In terms of Seblog.nl, I would like Yak to take over more and more features from the PHP-version, until finally Yak is my new CMS. I say ‘PHP-version’, be because yes, Yak is written in Elixir now. How would I go about taking over features then? My first attempt was this:
index index.html index.php;
location /auth {
# ... proxy headers
proxy_pass http://localhost:4001;
}
location / {
try_files $uri $uri/ index.php$is_args$query_string;
}
location ~ \.php$ {
fastcgi_pass unix:/var/run/php/php7.4-fpm.sock;
fastcgi_index /var/www/seblog.nl/index.php;
fastcgi_param SCRIPT_FILENAME $request_filename;
fastcgi_param PATH_INFO $fastcgi_script_name;
include fastcgi_params;
}
That’s a pretty normal PHP setup, but with one path as a proxy. Yak is listening to port 4001 and NGINX sends all traffic for /auth
and sub-folders to it. (A firewall keeps visitors for 4001 from outside away, don’t worry.) This way I can have my IndieAuth endpoint be in a different application while still maintaining one domain to the outside.
But since this is my hobby project, I can get niftier.
Proxy all the things
The IndieAuth route is fairly well scoped and easily separated from the rest of the app. For creating posts via Micropub, I can also separate a route and then store the created posts in the same file folder (or database) since both apps run on the same machine. But not all features are that easily separated.
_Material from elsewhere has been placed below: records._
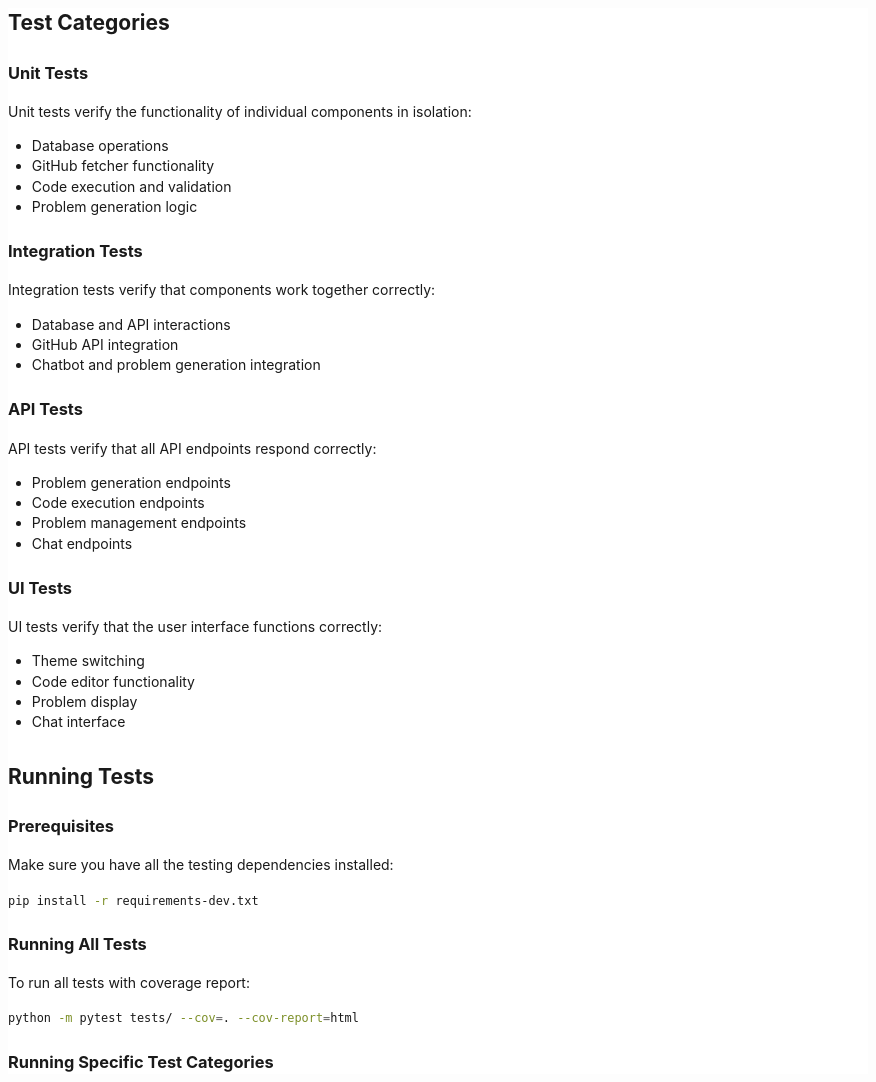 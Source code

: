 ## Test Categories

### Unit Tests

Unit tests verify the functionality of individual components in isolation:
- Database operations
- GitHub fetcher functionality
- Code execution and validation
- Problem generation logic

### Integration Tests

Integration tests verify that components work together correctly:
- Database and API interactions
- GitHub API integration
- Chatbot and problem generation integration

### API Tests

API tests verify that all API endpoints respond correctly:
- Problem generation endpoints
- Code execution endpoints
- Problem management endpoints
- Chat endpoints

### UI Tests

UI tests verify that the user interface functions correctly:
- Theme switching
- Code editor functionality
- Problem display
- Chat interface

## Running Tests

### Prerequisites

Make sure you have all the testing dependencies installed:

```bash
pip install -r requirements-dev.txt
```

### Running All Tests

To run all tests with coverage report:

```bash
python -m pytest tests/ --cov=. --cov-report=html
```

### Running Specific Test Categories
To make it myself easier to add new routes to Yak, I created the following monster:
index index.html;
location @yak {
# ... proxy headers
proxy_pass http://localhost:4001;
proxy_intercept_errors on;
error_page 404 = /index.php$is_args$query_string;
error_page 502 = /index.php$is_args$query_string;
}
location / {
try_files $uri @yak;
}
location ~ \.php$ {
# same as previous PHP
}
Since Yak is pretty fast (the Phoenix framework logs its response times in microseconds instead of milliseconds), I decided to just route all traffic through Yak. If Yak has the answer, that answer will be the final answer. But all routes that get a 404 Not Found
error from Yak, are given to PHP afterwards.
This way the old site still functions: PHP is not even aware that someone has looked at the request before it. I also added the 502 Bad Gateway
just in case Yak is down, which I expect only to happen for brief moments during big configuration changing deployments.
A few details to note: it all starts by adding @yak
as a final location to try_files
. Only the last location can be a virtual one, otherwise I would have put PHP directly in that list. I did remove the $uri/
and removed index.php
from the index
directive at the top: without this the homepage was not delivered to Yak.
The other crucial bit is the proxy_intercept_errors on
, because that traps the errors in the proxy and enables you to add cases for certain errors. With error_page 404 = /index.php$is_args$query_string
I send them to PHP. Other errors from Yak, like 401 and 403, are still just rendered as they came from Yak.
Fixing my POST to Micropub
While the above does work for most of my site, it broke my Webmentions and Micropub. (Yes, I tried posting this a few hours ago.) The previously described method makes all requests in PHP come in as GET, which makes sense for rendering an error page.
After a lot of trial and error, reading NGINX documentation and even trying to get Yak to proxy, I decided to localise the few POST requests I needed to be PHP and added those explicit in NGINX.
location /webmention {
try_files $uri $uri/ /index.php$is_args$args;
}
location /micropub {
try_files $uri $uri/ /index.php$is_args$args;
}
Once I moved these endpoints to Yak, I can remove them from my NGINX.